Data for review Start Marker

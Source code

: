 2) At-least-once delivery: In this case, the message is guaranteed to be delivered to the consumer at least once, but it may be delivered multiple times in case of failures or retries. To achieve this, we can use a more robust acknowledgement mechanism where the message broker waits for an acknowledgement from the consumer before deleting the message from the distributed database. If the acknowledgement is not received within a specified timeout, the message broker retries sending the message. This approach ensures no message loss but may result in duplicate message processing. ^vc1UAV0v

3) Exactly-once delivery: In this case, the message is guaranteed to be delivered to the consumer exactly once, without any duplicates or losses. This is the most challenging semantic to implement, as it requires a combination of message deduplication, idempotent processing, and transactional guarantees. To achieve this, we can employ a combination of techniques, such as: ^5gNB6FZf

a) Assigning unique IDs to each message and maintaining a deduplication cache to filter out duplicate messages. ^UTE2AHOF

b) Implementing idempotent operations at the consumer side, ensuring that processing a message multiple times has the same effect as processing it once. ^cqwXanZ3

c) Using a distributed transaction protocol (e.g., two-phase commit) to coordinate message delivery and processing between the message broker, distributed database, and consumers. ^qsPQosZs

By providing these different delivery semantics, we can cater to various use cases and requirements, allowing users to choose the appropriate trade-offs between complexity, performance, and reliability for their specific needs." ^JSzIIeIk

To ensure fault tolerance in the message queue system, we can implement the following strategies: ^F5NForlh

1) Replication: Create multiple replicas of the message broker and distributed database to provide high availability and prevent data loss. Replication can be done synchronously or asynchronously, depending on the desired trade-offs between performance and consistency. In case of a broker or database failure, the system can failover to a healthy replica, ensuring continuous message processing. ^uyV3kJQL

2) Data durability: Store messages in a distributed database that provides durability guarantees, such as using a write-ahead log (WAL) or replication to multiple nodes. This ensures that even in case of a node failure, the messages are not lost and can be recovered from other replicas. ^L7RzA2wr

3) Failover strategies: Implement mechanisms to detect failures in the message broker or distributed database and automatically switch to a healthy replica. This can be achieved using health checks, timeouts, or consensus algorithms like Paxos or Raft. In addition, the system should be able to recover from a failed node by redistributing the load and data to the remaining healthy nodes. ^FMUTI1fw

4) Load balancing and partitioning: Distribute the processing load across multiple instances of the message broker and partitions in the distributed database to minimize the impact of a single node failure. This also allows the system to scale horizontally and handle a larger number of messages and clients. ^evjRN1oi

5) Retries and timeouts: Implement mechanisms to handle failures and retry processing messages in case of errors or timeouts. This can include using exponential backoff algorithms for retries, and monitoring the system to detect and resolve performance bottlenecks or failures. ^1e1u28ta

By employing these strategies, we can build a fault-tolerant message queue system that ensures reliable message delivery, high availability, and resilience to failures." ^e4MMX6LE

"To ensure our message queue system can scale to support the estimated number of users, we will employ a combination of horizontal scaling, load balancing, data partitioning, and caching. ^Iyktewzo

Data for review End Marker

Task to carry out: Wherever a line above contains the string "balancing", copy that line.

Answer box:
4) Load balancing and partitioning: Distribute the processing load across multiple instances of the message broker and partitions in the distributed database to minimize the impact of a single node failure. This also allows the system to scale horizontally and handle a larger number of messages and clients. ^evjRN1oi
"To ensure our message queue system can scale to support the estimated number of users, we will employ a combination of horizontal scaling, load balancing, data partitioning, and caching. ^Iyktewzo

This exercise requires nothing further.